NB: if you’re operating ‘Off Payroll’, follow the guidance Off-payroll working in the public sector: reform for fee-payers instead.

If your employee doesn’t know which plan type they’re on, ask them to check the Student Loan Company (SLC). If they’re still unable to confirm their plan type, start making deductions using Plan type 1 until you receive further instructions from HMRC.

If you receive a form SL1 ‘Start Notice’ for someone you have never employed phone the Employer Helpline. HMRC will investigate and contact you again if necessary. File away the SL1, ‘Start Notice.’

If you receive form SL1 ‘Start Notice’ for someone who claims never to have had a Student Loan start making deductions, in line with the SL1, ‘Start Notice.’ Continue doing so unless HMRC tells you otherwise. File away the SL1, ‘Start Notice.’

If you receive form SL1 ‘Start Notice’ for someone for whom you’re already making deductions you should:

  • check the plan type on the SL1 ‘Start Notice’ you have just received
  • if the plan type is different to the one you’re currently using, update your payroll software and start making deductions using the new plan type at the next available pay day
  • if the plan type is the same as the one you’re currently using, continue to make deductions
  • if your employee thinks they have overpaid their deductions they should contact the SLC

If you receive form P45 sometime after an employee has started to work for you, and there is a gap since their last employment or the employee didn’t indicate in their starter information, or tell you they were repaying a Student Loan you should ask your employee to confirm their plan type and start making deductions from the next payday. If your employee doesn’t know their plan type they should use the tool on the SLC website.

Don’t make any deductions in arrears.

Where a new employee without a P45 fills in either a starter declaration or an expat starter checklist which indicates Student Loan deductions apply you should start making these deductions from the next payday.

An expat starter checklist is only to be used where employees have been seconded to work in the UK whilst remaining employed by an overseas employer. More information is given in the guide to PAYE and National Insurance contributions.

Generic Notification Service (GNS) messages

HMRC will send two types of student loan GNS reminders.

One is a reminder to start deductions where the following applies

You submit a Full Payment Submission (FPS) for an employee who has a Student Loan deduction due and the FPS shows a figure of nil.

This GNS reminder is confirmation that HMRC has sent or is in the process of sending you a SL1 ‘Start Notice’ for the employees shown.

The other is a reminder to make deductions using the correct plan type where the following applies

You submit an FPS for an employee and have selected the plan type from the drop down box on your payroll software and the plan type declared on the FPS does not match what HMRC hold for that employee.

These reminder will be sent as GNS messages to your Online PAYE account. HMRC recommmends that you register for email alerts for these reminders and may contact you to make sure the correct deductions begin.
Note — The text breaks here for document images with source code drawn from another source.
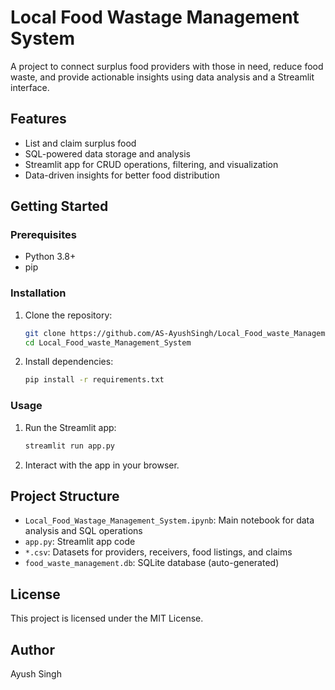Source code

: # Local Food Wastage Management System

A project to connect surplus food providers with those in need, reduce food waste, and provide actionable insights using data analysis and a Streamlit interface.

## Features
- List and claim surplus food
- SQL-powered data storage and analysis
- Streamlit app for CRUD operations, filtering, and visualization
- Data-driven insights for better food distribution

## Getting Started

### Prerequisites
- Python 3.8+
- pip

### Installation
1. Clone the repository:
   ```bash
   git clone https://github.com/AS-AyushSingh/Local_Food_waste_Management_System.git
   cd Local_Food_waste_Management_System
   ```
2. Install dependencies:
   ```bash
   pip install -r requirements.txt
   ```

### Usage
1. Run the Streamlit app:
   ```bash
   streamlit run app.py
   ```
2. Interact with the app in your browser.

## Project Structure
- `Local_Food_Wastage_Management_System.ipynb`: Main notebook for data analysis and SQL operations
- `app.py`: Streamlit app code
- `*.csv`: Datasets for providers, receivers, food listings, and claims
- `food_waste_management.db`: SQLite database (auto-generated)

## License
This project is licensed under the MIT License.

## Author
Ayush Singh
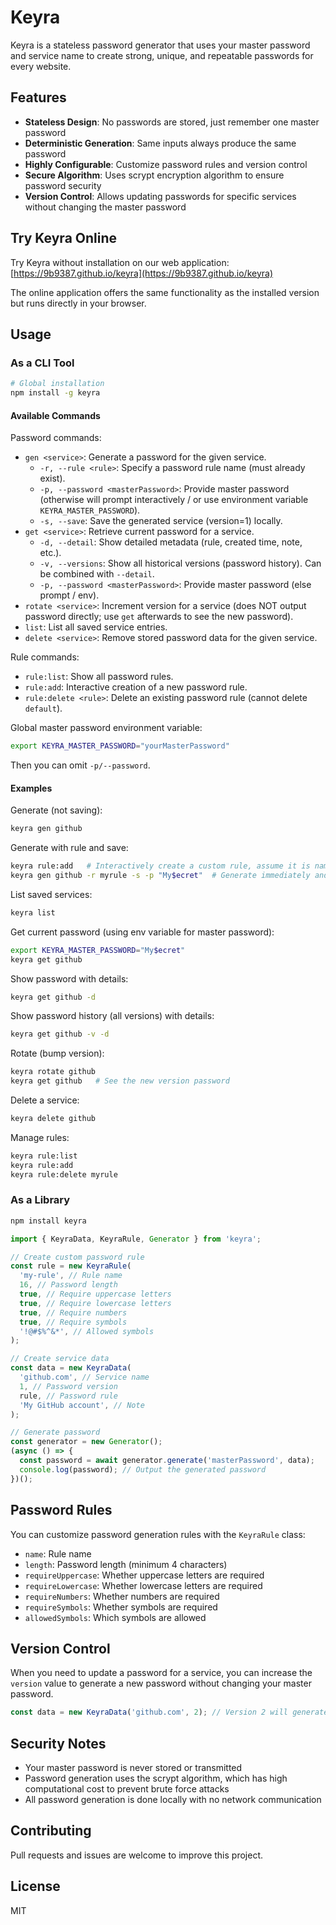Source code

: # Keyra

Keyra is a stateless password generator that uses your master password and service name to create strong, unique, and repeatable passwords for every website.

## Features

- **Stateless Design**: No passwords are stored, just remember one master password
- **Deterministic Generation**: Same inputs always produce the same password
- **Highly Configurable**: Customize password rules and version control
- **Secure Algorithm**: Uses scrypt encryption algorithm to ensure password security
- **Version Control**: Allows updating passwords for specific services without changing the master password

## Try Keyra Online

Try Keyra without installation on our web application:
[https://9b9387.github.io/keyra](https://9b9387.github.io/keyra)

The online application offers the same functionality as the installed version but runs directly in your browser.

## Usage

### As a CLI Tool

```bash
# Global installation
npm install -g keyra
```

#### Available Commands

Password commands:

- `gen <service>`: Generate a password for the given service.
  - `-r, --rule <rule>`: Specify a password rule name (must already exist).
  - `-p, --password <masterPassword>`: Provide master password (otherwise will prompt interactively / or use environment variable `KEYRA_MASTER_PASSWORD`).
  - `-s, --save`: Save the generated service (version=1) locally.
- `get <service>`: Retrieve current password for a service.
  - `-d, --detail`: Show detailed metadata (rule, created time, note, etc.).
  - `-v, --versions`: Show all historical versions (password history). Can be combined with `--detail`.
  - `-p, --password <masterPassword>`: Provide master password (else prompt / env).
- `rotate <service>`: Increment version for a service (does NOT output password directly; use `get` afterwards to see the new password).
- `list`: List all saved service entries.
- `delete <service>`: Remove stored password data for the given service.

Rule commands:

- `rule:list`: Show all password rules.
- `rule:add`: Interactive creation of a new password rule.
- `rule:delete <rule>`: Delete an existing password rule (cannot delete `default`).

Global master password environment variable:

```bash
export KEYRA_MASTER_PASSWORD="yourMasterPassword"
```

Then you can omit `-p/--password`.

#### Examples

Generate (not saving):

```bash
keyra gen github
```

Generate with rule and save:

```bash
keyra rule:add   # Interactively create a custom rule, assume it is named myrule
keyra gen github -r myrule -s -p "My$ecret"  # Generate immediately and save
```

List saved services:

```bash
keyra list
```

Get current password (using env variable for master password):

```bash
export KEYRA_MASTER_PASSWORD="My$ecret"
keyra get github
```

Show password with details:

```bash
keyra get github -d
```

Show password history (all versions) with details:

```bash
keyra get github -v -d
```

Rotate (bump version):

```bash
keyra rotate github
keyra get github   # See the new version password
```

Delete a service:

```bash
keyra delete github
```

Manage rules:

```bash
keyra rule:list
keyra rule:add
keyra rule:delete myrule
```

### As a Library

```bash
npm install keyra
```

```typescript
import { KeyraData, KeyraRule, Generator } from 'keyra';

// Create custom password rule
const rule = new KeyraRule(
  'my-rule', // Rule name
  16, // Password length
  true, // Require uppercase letters
  true, // Require lowercase letters
  true, // Require numbers
  true, // Require symbols
  '!@#$%^&*', // Allowed symbols
);

// Create service data
const data = new KeyraData(
  'github.com', // Service name
  1, // Password version
  rule, // Password rule
  'My GitHub account', // Note
);

// Generate password
const generator = new Generator();
(async () => {
  const password = await generator.generate('masterPassword', data);
  console.log(password); // Output the generated password
})();
```

## Password Rules

You can customize password generation rules with the `KeyraRule` class:

- `name`: Rule name
- `length`: Password length (minimum 4 characters)
- `requireUppercase`: Whether uppercase letters are required
- `requireLowercase`: Whether lowercase letters are required
- `requireNumbers`: Whether numbers are required
- `requireSymbols`: Whether symbols are required
- `allowedSymbols`: Which symbols are allowed

## Version Control

When you need to update a password for a service, you can increase the `version` value to generate a new password without changing your master password.

```typescript
const data = new KeyraData('github.com', 2); // Version 2 will generate a different password
```

## Security Notes

- Your master password is never stored or transmitted
- Password generation uses the scrypt algorithm, which has high computational cost to prevent brute force attacks
- All password generation is done locally with no network communication

## Contributing

Pull requests and issues are welcome to improve this project.

## License

MIT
For each employee shown on the reminder, you should start making the correct deductions from the first available pay day. You should look at the SL1 ‘Start Notice’ or completed starter checklist for details of the correct Student Loan plan type to use. If you don’t have either of these, ask your employee the starter checklist questions. This will allow you to start deductions using the correct plan type.

If you’re paying an occupational pension rather than a salary, you should ignore any Student Loan GNS message.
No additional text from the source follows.